I've been publishing my articles in multiple languages for some time now. Before LLMs, that meant a translation process that, even with the best available tools — and DeepL, a product out of Cologne, was genuinely good — required extensive manual editing if I wanted my voice to survive the crossing. Now, when I proofread an AI translation of my English writing into German — my mother tongue — it reads as though I had written it myself. Not "this is a passable translation." More like: this is an adapted version that fully contains everything the original had. The voice made the crossing intact.


Babel, inverted

There's an old story about humans once speaking a single language. That unity let them collaborate on something ambitious enough that it required divine intervention to stop them. Then the languages fragmented, and the collaboration ended.

That's likely not history. But it's a useful frame. The language barrier has consistently constrained what humans can build together — not just between nations, but between individuals, within relationships, inside a single person's ability to say what they mean.

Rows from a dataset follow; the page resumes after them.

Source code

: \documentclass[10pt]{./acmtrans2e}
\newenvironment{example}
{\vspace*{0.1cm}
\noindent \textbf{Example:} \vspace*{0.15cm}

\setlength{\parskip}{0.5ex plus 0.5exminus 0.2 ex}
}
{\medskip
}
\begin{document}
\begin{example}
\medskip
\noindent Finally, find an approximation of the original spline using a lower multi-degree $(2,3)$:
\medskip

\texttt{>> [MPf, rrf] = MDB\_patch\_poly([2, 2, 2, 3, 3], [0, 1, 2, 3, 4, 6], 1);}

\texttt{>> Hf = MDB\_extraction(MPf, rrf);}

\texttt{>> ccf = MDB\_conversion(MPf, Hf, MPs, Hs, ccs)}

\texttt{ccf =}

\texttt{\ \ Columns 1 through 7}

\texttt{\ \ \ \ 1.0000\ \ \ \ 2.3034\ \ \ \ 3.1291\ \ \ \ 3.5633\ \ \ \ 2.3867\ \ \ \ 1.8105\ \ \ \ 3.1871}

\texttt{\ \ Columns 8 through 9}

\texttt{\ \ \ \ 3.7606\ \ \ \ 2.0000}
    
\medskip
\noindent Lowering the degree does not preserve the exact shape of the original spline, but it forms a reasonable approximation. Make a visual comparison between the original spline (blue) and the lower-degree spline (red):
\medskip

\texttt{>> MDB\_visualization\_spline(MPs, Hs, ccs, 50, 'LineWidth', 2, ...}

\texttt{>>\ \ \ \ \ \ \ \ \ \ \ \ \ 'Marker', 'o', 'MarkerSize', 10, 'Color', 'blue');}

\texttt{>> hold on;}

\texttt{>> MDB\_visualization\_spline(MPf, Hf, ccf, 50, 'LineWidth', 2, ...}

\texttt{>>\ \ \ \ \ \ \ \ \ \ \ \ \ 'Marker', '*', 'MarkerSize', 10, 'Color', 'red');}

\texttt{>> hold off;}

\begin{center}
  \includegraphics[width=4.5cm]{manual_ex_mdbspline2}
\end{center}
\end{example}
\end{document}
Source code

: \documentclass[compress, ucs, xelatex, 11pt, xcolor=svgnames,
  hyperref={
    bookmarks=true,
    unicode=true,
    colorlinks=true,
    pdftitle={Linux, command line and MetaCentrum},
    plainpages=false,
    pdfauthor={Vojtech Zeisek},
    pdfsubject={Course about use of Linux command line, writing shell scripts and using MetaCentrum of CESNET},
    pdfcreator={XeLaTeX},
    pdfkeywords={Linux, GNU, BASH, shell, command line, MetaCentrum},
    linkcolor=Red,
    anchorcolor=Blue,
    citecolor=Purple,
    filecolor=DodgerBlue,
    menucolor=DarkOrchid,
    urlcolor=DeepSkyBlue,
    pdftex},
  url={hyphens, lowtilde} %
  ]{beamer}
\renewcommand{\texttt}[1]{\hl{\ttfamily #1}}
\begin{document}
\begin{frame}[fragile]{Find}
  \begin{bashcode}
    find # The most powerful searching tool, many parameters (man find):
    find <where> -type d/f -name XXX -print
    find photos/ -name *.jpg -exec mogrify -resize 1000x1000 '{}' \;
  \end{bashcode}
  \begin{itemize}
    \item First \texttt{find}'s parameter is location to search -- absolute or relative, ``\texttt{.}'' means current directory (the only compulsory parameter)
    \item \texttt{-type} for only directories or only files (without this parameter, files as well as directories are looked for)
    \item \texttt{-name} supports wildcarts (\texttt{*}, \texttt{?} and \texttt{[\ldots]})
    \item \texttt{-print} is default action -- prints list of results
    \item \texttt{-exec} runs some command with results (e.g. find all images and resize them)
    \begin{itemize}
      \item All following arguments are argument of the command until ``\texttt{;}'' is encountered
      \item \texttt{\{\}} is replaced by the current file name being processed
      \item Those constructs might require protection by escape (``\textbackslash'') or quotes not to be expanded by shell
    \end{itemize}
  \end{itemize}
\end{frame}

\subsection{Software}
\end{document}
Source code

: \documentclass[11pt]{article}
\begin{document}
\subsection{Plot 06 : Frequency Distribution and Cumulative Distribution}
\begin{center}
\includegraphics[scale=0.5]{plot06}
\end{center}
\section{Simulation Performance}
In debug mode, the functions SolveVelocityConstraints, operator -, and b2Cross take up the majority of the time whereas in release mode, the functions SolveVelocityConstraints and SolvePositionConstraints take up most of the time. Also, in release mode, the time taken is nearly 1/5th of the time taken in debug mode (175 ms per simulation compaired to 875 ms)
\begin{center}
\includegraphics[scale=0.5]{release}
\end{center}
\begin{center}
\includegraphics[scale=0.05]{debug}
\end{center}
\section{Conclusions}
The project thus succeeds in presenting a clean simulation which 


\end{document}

AI is generating a lot of justified awe right now. Most of the coverage focuses on what it can do directly: research outputs, tasks previously impossible for machines, capabilities arriving faster than anyone expected. That's all real. But running underneath it, maybe less visible, is something potentially more consequential: AI as a bridge for human-to-human communication. Not AI doing things for us, but AI enabling us to do things with each other that the language barrier has always prevented.

That's where the greatest potential might actually lie.